S.HAMlyn blurb from front page...
Susan Hamlyn: People like to remember and quote poetry
Me: Well I don't. That sounds boring as !@£$. I like to read it and to speak it. Poetry has to be kept alive and that kind of dull quoting is one of the most heinous crimes against any half-decent text.
Hamlyn: The tradition which has preserved great poems from medieval ballads to the de la Mare and Kipling favourites has added little to its store in the last 50 years.
Me: What a backward view of poetry you have, madam. By all means, if you want to evoke the spirit of medieval ballads or Kipling, if you want to deny that the rest of the twentieth century happened and that realism is now a wee bit more important than it used to, that globalisation is now well underway and it's harder to play to ignorant masses than ever before, then go stick your head in a pig.
Hamlyn: This tradition is aural.
Me: No love, it's ORAL. Stop being so flaming passive and get active with it. Sheesh. People didn't just listen, they said it out loud. How else do you have a TRADITION if no-one is carrying it on? !@£$!

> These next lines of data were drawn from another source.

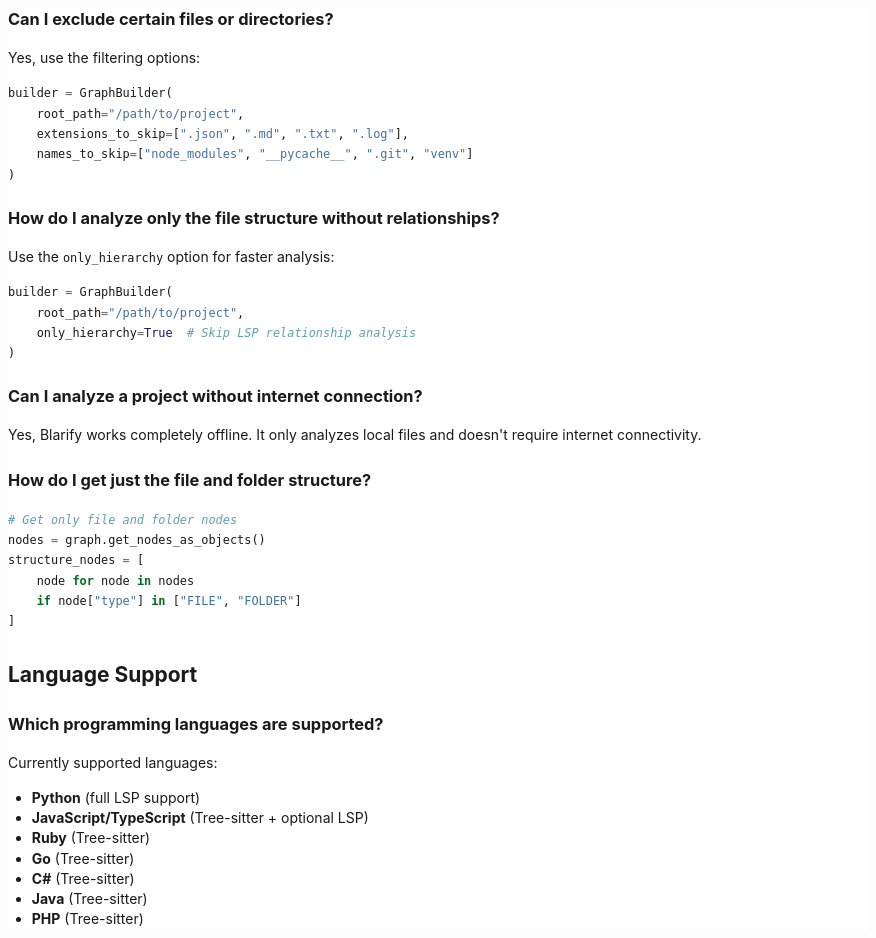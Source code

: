 ### Can I exclude certain files or directories?

Yes, use the filtering options:

```python
builder = GraphBuilder(
    root_path="/path/to/project",
    extensions_to_skip=[".json", ".md", ".txt", ".log"],
    names_to_skip=["node_modules", "__pycache__", ".git", "venv"]
)
```

### How do I analyze only the file structure without relationships?

Use the `only_hierarchy` option for faster analysis:

```python
builder = GraphBuilder(
    root_path="/path/to/project",
    only_hierarchy=True  # Skip LSP relationship analysis
)
```

### Can I analyze a project without internet connection?

Yes, Blarify works completely offline. It only analyzes local files and doesn't require internet connectivity.

### How do I get just the file and folder structure?

```python
# Get only file and folder nodes
nodes = graph.get_nodes_as_objects()
structure_nodes = [
    node for node in nodes 
    if node["type"] in ["FILE", "FOLDER"]
]
```

## Language Support

### Which programming languages are supported?

Currently supported languages:
- **Python** (full LSP support)
- **JavaScript/TypeScript** (Tree-sitter + optional LSP)
- **Ruby** (Tree-sitter)
- **Go** (Tree-sitter)
- **C#** (Tree-sitter)
- **Java** (Tree-sitter)
- **PHP** (Tree-sitter)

Hamlyn: Few of today’s poets take into account those qualities which aid the memory – regular rhythms, clever rhyming, terse phrases, skilful use of poetic rhetoric…..We are now the masters of the nuance, the subtle allusion and the monochrome landscape of self-analysis.
ME: That's what happens when you move with the times, you know? Modernism happened about a hundred years ago, dear, in case you hadn't noticed. Have you ever seen a council house at all, or stood in line at the brew?
Hamlyn: Few poets care about speaking to more than their own ear.
ME: Crap poets you mean, or fictional theoretical poets whom you cite because they suit your argument. Name them, go on! Name all these terrible poets who are speaking only to their OWN ears. I'm waiting....
Hamlyn: Potential readers, however, are still there.
ME: Stuff potential. I came back from the bookshop last Saturday with about half a dozen quality Scottish lit magazines featuring !@£$ing good new poetry. Do you get out much, love? You're welcome to come along to Borders tonight, Queen Street, Glasgow. I'll show you CUTTING TEETH, NERVE, CENCRASTUS, CHAPMAN, NORTHWORDS, and so on. It's jazz night tonight too, so come with some cool vibes. You might have to look cool up in the dictionary though, because it was given a new modern slant in the last century...
Hamlyn: Who writing today has Eliot’s rhythmic mastery and his capacity to universalise the personal?"
ME: Eliot hardly evokes the universal. Just because you pilfer from every pre-existing text doesn't mean you stand as ambassador for every context of those literatures. He's more like some old cadger who failed miserably in the attempt to eradicate the poet from the poetry. The very fact that you quote someone else citing him as a source is proof enough of that. The other very obvious fact is that he reduced himself to a very dull and individual middle-class voice that fails to communicate with me for one, which denies any notion of the universal. Anyway, who wants to be truly universal? Who wants to appeal to people that are different? Revel in yir diffrunces, cookie is whit Ah say. Yoor dead gorgeous by the way.